Problem statement: Your response should be every line from the entries that includes the string "resource".

Records for the task:
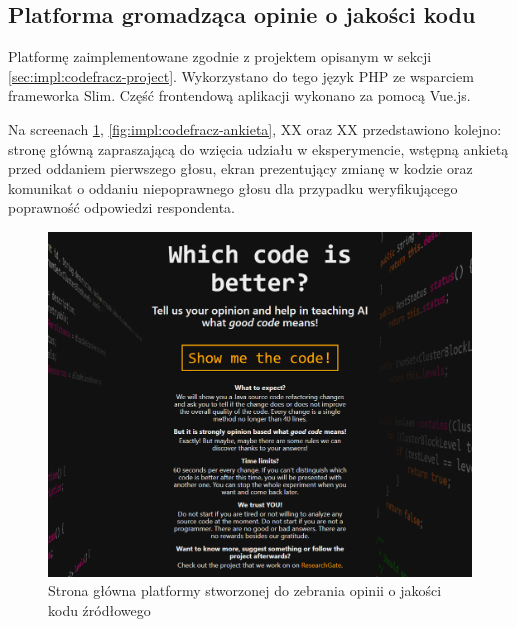 \documentclass[12pt]{report}
\begin{document}
\subsection{Platforma gromadząca opinie o jakości kodu}

Platformę zaimplementowane zgodnie z projektem opisanym w sekcji \ref{sec:impl:codefracz-project}. Wykorzystano do tego język PHP ze wsparciem frameworka Slim. Część frontendową aplikacji wykonano za pomocą Vue.js.

Na screenach \ref{fig:impl:codefracz-front}, \ref{fig:impl:codefracz-ankieta}, XX oraz XX przedstawiono kolejno: stronę główną zapraszającą do wzięcia udziału w eksperymencie, wstępną ankietą przed oddaniem pierwszego głosu, ekran prezentujący zmianę w kodzie oraz komunikat o oddaniu niepoprawnego głosu dla przypadku weryfikującego poprawność odpowiedzi respondenta.

\begin{figure}
\centering
\includegraphics[width=\textwidth]{impl/codefracz-front.png}
\caption{Strona główna platformy stworzonej do zebrania opinii o jakości kodu źródłowego}
\label{fig:impl:codefracz-front}
\end{figure}
\end{document}
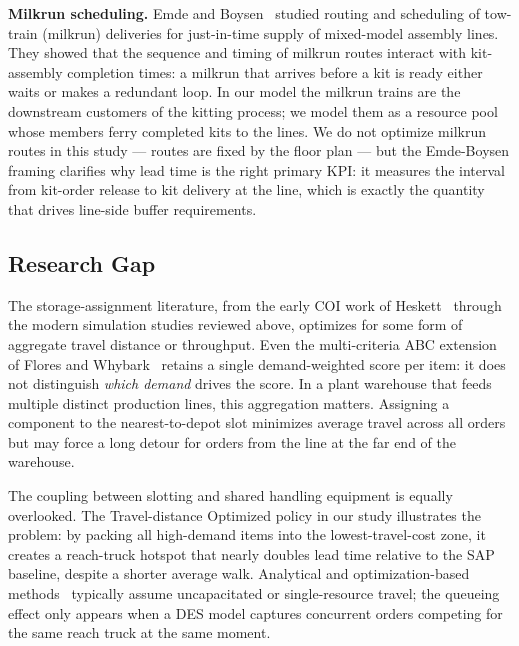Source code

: \medskip
\noindent\textbf{Milkrun scheduling.}
Emde and Boysen~\cite{emde2012} studied routing and scheduling of tow-train
(milkrun) deliveries for just-in-time supply of mixed-model assembly lines.
They showed that the sequence and timing of milkrun routes interact with
kit-assembly completion times: a milkrun that arrives before a kit is ready
either waits or makes a redundant loop.
In our model the milkrun trains are the downstream customers of the kitting
process; we model them as a resource pool whose members ferry completed kits
to the lines.
We do not optimize milkrun routes in this study — routes are fixed by the
floor plan — but the Emde-Boysen framing clarifies why lead time is the
right primary KPI: it measures the interval from kit-order release to kit
delivery at the line, which is exactly the quantity that drives line-side
buffer requirements.

\subsection{Research Gap}\label{subsec:gap}

The storage-assignment literature, from the early COI work of
Heskett~\cite{heskett1963} through the modern simulation studies reviewed
above, optimizes for some form of aggregate travel distance or throughput.
Even the multi-criteria ABC extension of Flores and
Whybark~\cite{flores1986} retains a single demand-weighted score per item:
it does not distinguish \emph{which demand} drives the score.
In a plant warehouse that feeds multiple distinct production lines, this
aggregation matters.
Assigning a component to the nearest-to-depot slot minimizes average travel
across all orders but may force a long detour for orders from the line at
the far end of the warehouse.

The coupling between slotting and shared handling equipment is equally
overlooked.
The Travel-distance Optimized policy in our study illustrates the problem:
by packing all high-demand items into the lowest-travel-cost zone, it
creates a reach-truck hotspot that nearly doubles lead time relative to the
SAP baseline, despite a shorter average walk.
Analytical and optimization-based methods~\cite{moghadam2025,kokroko2025}
typically assume uncapacitated or single-resource travel; the queueing
effect only appears when a DES model captures concurrent orders competing
for the same reach truck at the same moment.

Problem solution:
process; we model them as a resource pool whose members ferry completed kits
typically assume uncapacitated or single-resource travel; the queueing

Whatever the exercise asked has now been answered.